━━ INPUT MATERIAL ━━

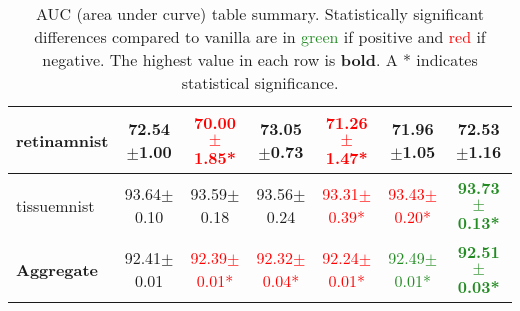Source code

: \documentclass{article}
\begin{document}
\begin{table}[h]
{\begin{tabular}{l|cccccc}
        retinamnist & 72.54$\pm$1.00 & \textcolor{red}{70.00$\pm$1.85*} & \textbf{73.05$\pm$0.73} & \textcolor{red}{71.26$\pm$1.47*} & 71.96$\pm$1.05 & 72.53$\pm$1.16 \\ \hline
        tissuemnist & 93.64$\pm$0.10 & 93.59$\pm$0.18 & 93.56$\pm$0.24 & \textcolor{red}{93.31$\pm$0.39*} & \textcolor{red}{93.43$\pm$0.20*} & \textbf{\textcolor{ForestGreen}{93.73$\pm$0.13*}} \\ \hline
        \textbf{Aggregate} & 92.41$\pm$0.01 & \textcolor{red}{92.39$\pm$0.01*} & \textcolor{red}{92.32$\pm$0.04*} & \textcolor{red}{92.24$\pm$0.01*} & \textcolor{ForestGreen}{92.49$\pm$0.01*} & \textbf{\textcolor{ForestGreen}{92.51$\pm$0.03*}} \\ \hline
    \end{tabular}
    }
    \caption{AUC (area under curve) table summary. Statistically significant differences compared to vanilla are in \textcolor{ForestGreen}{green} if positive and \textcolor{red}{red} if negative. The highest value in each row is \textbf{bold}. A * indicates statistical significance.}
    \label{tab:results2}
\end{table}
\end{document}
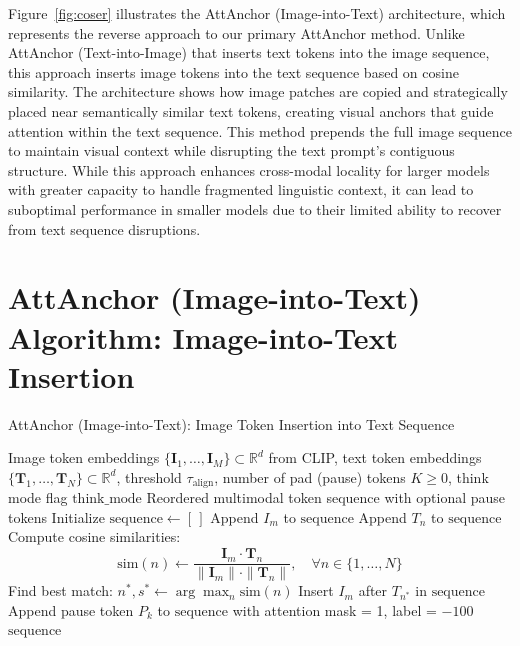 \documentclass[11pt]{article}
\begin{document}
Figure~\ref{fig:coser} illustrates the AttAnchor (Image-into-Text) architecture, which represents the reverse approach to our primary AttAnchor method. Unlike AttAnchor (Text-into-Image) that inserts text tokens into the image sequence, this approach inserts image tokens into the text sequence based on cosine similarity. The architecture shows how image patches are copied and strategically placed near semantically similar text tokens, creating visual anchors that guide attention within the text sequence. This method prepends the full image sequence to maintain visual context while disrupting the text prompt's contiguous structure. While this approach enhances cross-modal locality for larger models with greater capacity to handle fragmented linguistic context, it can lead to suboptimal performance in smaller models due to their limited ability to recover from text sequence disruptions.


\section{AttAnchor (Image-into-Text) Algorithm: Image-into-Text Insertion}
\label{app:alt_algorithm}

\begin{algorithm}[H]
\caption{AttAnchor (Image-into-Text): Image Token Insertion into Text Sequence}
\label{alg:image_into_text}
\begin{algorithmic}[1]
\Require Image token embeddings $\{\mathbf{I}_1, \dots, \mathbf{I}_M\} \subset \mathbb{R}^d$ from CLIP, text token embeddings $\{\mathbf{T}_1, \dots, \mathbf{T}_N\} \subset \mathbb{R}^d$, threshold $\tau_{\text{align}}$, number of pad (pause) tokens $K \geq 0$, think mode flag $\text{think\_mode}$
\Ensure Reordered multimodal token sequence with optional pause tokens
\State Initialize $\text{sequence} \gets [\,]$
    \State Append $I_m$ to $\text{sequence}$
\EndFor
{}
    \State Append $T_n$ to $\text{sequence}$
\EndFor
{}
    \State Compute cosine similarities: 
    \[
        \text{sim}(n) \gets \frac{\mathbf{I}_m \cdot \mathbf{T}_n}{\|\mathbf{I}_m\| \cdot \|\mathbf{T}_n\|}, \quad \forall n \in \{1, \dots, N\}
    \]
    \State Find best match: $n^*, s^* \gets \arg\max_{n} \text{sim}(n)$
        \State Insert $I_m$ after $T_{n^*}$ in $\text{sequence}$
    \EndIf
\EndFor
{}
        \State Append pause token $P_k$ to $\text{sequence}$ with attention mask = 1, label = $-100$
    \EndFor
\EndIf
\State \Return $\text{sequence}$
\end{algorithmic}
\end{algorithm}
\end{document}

━━━

## ASSIGNMENT
Repeat the data exactly in full, omitting its pictures.

## TASK RESPONSE
Source code

: \documentclass{article}
\begin{document}
\begin{table}[h]
{\begin{tabular}{l|cccccc}
        retinamnist & 72.54$\pm$1.00 & \textcolor{red}{70.00$\pm$1.85*} & \textbf{73.05$\pm$0.73} & \textcolor{red}{71.26$\pm$1.47*} & 71.96$\pm$1.05 & 72.53$\pm$1.16 \\ \hline
        tissuemnist & 93.64$\pm$0.10 & 93.59$\pm$0.18 & 93.56$\pm$0.24 & \textcolor{red}{93.31$\pm$0.39*} & \textcolor{red}{93.43$\pm$0.20*} & \textbf{\textcolor{ForestGreen}{93.73$\pm$0.13*}} \\ \hline
        \textbf{Aggregate} & 92.41$\pm$0.01 & \textcolor{red}{92.39$\pm$0.01*} & \textcolor{red}{92.32$\pm$0.04*} & \textcolor{red}{92.24$\pm$0.01*} & \textcolor{ForestGreen}{92.49$\pm$0.01*} & \textbf{\textcolor{ForestGreen}{92.51$\pm$0.03*}} \\ \hline
    \end{tabular}
    }
    \caption{AUC (area under curve) table summary. Statistically significant differences compared to vanilla are in \textcolor{ForestGreen}{green} if positive and \textcolor{red}{red} if negative. The highest value in each row is \textbf{bold}. A * indicates statistical significance.}
    \label{tab:results2}
\end{table}
\end{document}
 \documentclass[11pt]{article}
\begin{document}
Figure~\ref{fig:coser} illustrates the AttAnchor (Image-into-Text) architecture, which represents the reverse approach to our primary AttAnchor method. Unlike AttAnchor (Text-into-Image) that inserts text tokens into the image sequence, this approach inserts image tokens into the text sequence based on cosine similarity. The architecture shows how image patches are copied and strategically placed near semantically similar text tokens, creating visual anchors that guide attention within the text sequence. This method prepends the full image sequence to maintain visual context while disrupting the text prompt's contiguous structure. While this approach enhances cross-modal locality for larger models with greater capacity to handle fragmented linguistic context, it can lead to suboptimal performance in smaller models due to their limited ability to recover from text sequence disruptions.


\section{AttAnchor (Image-into-Text) Algorithm: Image-into-Text Insertion}
\label{app:alt_algorithm}

\begin{algorithm}[H]
\caption{AttAnchor (Image-into-Text): Image Token Insertion into Text Sequence}
\label{alg:image_into_text}
\begin{algorithmic}[1]
\Require Image token embeddings $\{\mathbf{I}_1, \dots, \mathbf{I}_M\} \subset \mathbb{R}^d$ from CLIP, text token embeddings $\{\mathbf{T}_1, \dots, \mathbf{T}_N\} \subset \mathbb{R}^d$, threshold $\tau_{\text{align}}$, number of pad (pause) tokens $K \geq 0$, think mode flag $\text{think\_mode}$
\Ensure Reordered multimodal token sequence with optional pause tokens
\State Initialize $\text{sequence} \gets [\,]$
    \State Append $I_m$ to $\text{sequence}$
\EndFor
{}
    \State Append $T_n$ to $\text{sequence}$
\EndFor
{}
    \State Compute cosine similarities: 
    \[
        \text{sim}(n) \gets \frac{\mathbf{I}_m \cdot \mathbf{T}_n}{\|\mathbf{I}_m\| \cdot \|\mathbf{T}_n\|}, \quad \forall n \in \{1, \dots, N\}
    \]
    \State Find best match: $n^*, s^* \gets \arg\max_{n} \text{sim}(n)$
        \State Insert $I_m$ after $T_{n^*}$ in $\text{sequence}$
    \EndIf
\EndFor
{}
        \State Append pause token $P_k$ to $\text{sequence}$ with attention mask = 1, label = $-100$
    \EndFor
\EndIf
\State \Return $\text{sequence}$
\end{algorithmic}
\end{algorithm}
\end{document}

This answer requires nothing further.